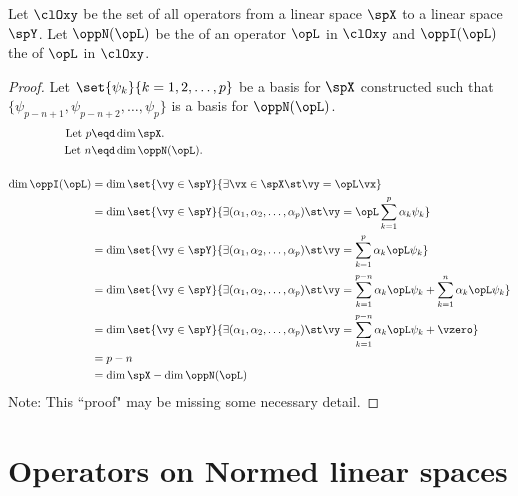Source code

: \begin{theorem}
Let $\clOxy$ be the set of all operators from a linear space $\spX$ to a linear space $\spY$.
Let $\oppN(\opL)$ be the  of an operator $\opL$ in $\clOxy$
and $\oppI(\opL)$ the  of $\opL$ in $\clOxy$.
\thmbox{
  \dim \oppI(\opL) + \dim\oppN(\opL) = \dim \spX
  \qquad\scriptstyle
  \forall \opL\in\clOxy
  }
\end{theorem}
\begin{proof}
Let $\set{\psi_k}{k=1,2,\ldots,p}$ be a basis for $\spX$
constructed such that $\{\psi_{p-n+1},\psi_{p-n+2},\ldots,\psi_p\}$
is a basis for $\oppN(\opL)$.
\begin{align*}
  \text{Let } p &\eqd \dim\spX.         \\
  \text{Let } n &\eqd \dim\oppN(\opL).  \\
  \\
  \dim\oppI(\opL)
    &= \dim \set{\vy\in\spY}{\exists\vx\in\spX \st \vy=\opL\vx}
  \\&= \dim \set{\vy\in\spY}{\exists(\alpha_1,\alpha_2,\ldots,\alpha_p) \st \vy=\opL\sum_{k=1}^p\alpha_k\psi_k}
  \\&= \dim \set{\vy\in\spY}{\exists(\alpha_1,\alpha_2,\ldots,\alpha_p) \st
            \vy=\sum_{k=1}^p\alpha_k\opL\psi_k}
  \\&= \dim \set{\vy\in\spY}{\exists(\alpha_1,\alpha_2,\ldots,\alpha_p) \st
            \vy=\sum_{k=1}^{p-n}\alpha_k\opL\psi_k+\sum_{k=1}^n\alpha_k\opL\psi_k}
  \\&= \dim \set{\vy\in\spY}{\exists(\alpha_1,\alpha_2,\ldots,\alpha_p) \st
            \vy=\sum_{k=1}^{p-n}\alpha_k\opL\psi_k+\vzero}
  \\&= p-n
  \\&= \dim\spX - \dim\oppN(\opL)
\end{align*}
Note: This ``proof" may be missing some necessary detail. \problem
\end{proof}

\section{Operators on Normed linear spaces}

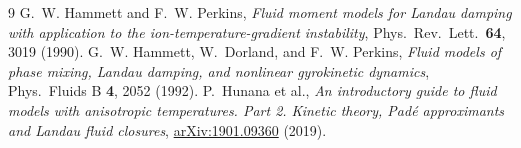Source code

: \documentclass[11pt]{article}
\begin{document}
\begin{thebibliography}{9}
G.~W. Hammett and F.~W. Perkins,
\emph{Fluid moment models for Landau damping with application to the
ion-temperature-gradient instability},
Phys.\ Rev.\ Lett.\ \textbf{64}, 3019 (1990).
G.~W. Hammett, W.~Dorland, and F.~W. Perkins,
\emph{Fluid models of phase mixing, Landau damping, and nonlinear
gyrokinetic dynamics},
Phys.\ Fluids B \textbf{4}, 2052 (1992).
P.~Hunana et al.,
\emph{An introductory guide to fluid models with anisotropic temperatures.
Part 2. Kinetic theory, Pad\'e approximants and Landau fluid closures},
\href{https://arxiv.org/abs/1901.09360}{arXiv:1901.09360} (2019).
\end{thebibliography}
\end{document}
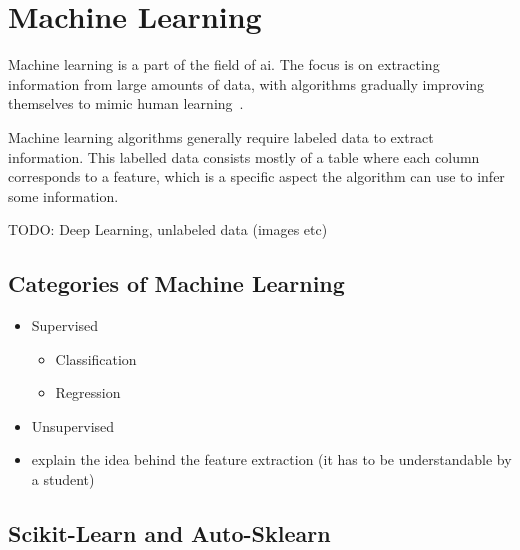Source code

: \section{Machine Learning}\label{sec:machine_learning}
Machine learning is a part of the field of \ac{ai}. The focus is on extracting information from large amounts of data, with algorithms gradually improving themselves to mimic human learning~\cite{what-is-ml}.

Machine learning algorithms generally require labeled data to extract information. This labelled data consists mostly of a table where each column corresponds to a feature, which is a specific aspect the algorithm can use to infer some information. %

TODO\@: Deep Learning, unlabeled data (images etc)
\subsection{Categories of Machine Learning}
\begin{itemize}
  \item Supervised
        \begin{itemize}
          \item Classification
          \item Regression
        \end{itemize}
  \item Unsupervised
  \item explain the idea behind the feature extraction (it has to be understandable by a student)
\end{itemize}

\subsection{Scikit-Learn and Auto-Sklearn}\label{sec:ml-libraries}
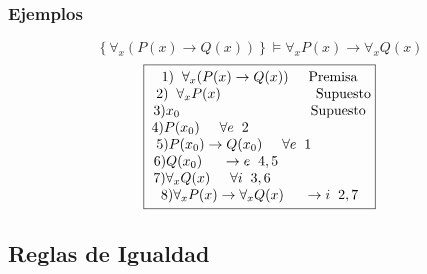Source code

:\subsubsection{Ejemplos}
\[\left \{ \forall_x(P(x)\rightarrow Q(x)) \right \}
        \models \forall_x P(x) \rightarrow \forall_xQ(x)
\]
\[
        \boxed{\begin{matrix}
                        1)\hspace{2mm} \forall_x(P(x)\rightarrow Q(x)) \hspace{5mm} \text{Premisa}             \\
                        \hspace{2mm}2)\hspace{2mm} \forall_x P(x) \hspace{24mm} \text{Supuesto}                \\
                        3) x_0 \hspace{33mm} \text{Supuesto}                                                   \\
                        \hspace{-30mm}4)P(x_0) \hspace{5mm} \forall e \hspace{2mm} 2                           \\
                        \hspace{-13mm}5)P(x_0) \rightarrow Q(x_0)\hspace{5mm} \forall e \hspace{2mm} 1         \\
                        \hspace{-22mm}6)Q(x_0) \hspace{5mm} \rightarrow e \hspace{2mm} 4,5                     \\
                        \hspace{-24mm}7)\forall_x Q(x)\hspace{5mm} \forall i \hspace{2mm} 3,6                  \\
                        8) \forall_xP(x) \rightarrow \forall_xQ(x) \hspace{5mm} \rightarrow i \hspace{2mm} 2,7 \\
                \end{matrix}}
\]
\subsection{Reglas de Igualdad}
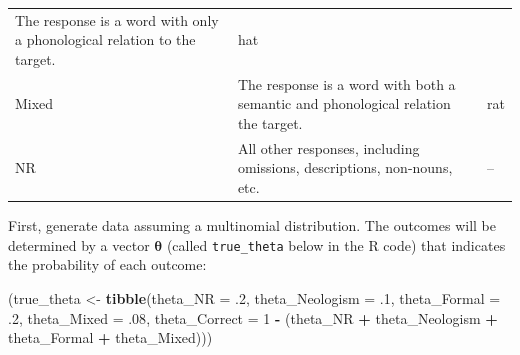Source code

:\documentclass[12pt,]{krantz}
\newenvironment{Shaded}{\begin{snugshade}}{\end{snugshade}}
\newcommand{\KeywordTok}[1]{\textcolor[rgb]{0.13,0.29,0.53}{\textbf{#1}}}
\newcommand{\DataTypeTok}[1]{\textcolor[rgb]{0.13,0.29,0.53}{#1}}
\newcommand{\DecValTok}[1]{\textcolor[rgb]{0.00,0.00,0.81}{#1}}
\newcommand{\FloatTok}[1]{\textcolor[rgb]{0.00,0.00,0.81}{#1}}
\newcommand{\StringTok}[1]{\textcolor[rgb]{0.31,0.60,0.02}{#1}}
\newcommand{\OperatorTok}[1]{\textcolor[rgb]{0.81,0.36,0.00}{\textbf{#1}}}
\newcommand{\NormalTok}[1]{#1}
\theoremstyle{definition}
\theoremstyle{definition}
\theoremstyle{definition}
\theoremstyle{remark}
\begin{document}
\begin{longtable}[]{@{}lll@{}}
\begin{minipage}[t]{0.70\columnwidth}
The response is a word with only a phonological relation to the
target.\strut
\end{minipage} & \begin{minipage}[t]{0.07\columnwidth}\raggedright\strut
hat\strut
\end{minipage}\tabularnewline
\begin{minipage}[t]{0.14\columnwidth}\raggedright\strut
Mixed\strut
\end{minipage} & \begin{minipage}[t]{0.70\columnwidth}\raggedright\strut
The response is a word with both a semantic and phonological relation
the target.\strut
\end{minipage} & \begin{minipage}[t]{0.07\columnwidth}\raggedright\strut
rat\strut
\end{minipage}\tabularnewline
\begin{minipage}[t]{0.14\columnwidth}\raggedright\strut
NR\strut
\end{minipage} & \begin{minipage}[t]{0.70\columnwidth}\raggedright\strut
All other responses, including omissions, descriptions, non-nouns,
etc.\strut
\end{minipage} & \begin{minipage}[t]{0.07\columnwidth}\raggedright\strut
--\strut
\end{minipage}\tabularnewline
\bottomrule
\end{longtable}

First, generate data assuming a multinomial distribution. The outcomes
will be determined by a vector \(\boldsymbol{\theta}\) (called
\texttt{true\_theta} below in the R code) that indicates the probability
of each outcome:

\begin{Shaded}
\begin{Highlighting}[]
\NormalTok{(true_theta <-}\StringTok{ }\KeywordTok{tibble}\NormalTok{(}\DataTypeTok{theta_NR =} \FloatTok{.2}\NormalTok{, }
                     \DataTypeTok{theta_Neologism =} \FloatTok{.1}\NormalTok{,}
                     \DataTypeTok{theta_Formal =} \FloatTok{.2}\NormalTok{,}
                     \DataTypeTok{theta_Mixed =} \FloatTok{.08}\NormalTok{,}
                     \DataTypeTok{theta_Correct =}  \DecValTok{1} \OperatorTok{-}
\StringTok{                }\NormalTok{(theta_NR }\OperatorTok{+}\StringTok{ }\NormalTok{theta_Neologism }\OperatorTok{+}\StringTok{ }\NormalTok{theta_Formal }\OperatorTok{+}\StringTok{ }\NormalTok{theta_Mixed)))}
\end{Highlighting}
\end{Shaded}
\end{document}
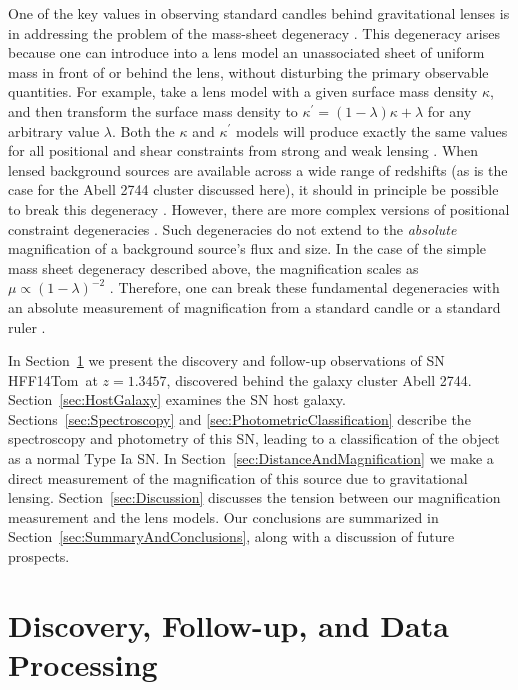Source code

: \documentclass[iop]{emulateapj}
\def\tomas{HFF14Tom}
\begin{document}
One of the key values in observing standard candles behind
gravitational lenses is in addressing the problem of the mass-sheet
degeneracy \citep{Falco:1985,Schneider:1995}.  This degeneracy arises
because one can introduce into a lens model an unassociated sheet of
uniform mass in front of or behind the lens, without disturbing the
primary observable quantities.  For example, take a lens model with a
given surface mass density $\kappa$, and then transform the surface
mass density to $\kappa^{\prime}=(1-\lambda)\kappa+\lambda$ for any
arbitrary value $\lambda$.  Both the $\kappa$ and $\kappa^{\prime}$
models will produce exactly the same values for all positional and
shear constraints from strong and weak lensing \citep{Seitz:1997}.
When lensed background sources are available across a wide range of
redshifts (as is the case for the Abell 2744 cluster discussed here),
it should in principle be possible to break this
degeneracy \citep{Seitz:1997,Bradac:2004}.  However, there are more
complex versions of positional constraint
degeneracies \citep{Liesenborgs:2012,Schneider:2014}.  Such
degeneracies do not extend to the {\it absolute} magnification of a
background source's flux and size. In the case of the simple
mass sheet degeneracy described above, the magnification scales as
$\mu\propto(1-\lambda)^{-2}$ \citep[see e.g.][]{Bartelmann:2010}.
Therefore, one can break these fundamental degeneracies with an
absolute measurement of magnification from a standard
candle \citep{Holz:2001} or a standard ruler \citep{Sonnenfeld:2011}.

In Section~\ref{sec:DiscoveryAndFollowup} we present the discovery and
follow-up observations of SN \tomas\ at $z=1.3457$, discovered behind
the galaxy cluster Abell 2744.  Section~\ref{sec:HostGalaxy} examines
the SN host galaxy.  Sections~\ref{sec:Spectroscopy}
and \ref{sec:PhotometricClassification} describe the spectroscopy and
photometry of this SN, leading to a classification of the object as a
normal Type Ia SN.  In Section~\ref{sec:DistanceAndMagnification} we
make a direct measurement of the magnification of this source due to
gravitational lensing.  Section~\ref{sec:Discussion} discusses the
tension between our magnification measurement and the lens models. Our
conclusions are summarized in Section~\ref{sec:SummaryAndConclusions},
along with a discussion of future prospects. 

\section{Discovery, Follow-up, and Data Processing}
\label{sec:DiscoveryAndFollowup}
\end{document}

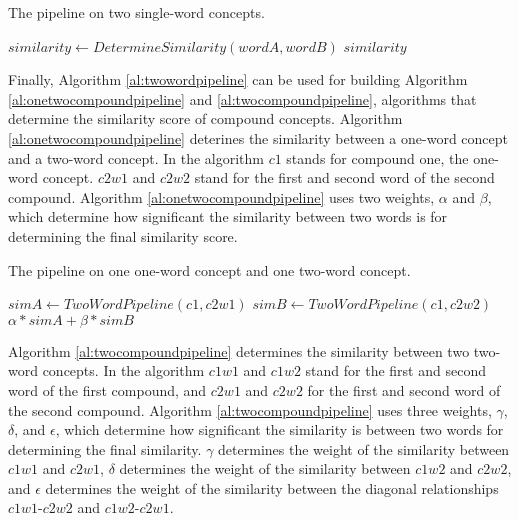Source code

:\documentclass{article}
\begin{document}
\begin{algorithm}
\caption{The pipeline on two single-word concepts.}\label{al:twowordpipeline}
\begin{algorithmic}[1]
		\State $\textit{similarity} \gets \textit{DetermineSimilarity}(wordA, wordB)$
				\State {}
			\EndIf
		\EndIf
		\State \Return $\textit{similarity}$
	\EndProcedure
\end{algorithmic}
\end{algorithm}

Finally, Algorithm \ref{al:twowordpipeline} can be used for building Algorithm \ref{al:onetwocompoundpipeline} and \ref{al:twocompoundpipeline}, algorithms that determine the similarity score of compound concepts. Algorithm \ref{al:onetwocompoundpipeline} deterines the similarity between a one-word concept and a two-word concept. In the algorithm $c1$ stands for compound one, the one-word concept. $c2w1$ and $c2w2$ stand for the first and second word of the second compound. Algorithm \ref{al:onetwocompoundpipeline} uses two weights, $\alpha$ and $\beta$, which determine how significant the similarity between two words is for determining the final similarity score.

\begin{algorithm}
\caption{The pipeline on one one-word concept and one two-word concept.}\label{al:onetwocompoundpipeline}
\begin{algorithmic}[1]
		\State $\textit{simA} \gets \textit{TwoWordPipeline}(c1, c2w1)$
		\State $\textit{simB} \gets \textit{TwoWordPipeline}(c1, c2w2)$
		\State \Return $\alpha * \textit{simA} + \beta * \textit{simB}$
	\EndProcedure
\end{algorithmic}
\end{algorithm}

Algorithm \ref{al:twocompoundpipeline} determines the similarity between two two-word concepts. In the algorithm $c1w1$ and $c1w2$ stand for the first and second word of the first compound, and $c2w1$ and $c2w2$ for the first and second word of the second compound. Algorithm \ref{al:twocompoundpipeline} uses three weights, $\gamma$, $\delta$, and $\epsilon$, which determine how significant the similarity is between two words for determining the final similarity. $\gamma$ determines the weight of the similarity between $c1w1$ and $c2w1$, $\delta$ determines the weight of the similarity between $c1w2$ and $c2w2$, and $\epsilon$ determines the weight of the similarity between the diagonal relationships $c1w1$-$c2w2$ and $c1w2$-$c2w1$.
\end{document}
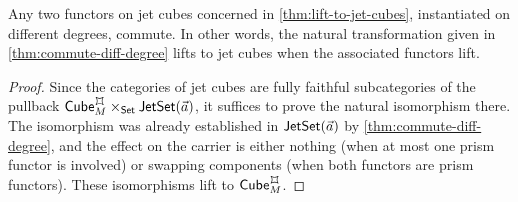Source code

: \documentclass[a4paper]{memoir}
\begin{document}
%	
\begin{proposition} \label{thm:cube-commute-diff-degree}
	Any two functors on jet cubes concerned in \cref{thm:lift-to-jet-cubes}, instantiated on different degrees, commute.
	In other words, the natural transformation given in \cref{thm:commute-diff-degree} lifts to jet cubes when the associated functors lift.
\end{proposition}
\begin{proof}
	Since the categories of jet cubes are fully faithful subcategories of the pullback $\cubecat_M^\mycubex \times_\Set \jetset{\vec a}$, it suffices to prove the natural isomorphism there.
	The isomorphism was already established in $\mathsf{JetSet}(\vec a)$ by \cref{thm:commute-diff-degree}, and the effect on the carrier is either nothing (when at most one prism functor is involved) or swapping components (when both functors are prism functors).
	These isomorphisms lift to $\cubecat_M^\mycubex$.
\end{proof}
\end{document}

EXERCISE BRIEF
Return each line above where the word "cluster" shows up.

EXERCISE OUTPUT
redshifts (as is the case for the Abell 2744 cluster discussed here),
the galaxy cluster Abell 2744.  Section~\ref{sec:HostGalaxy} examines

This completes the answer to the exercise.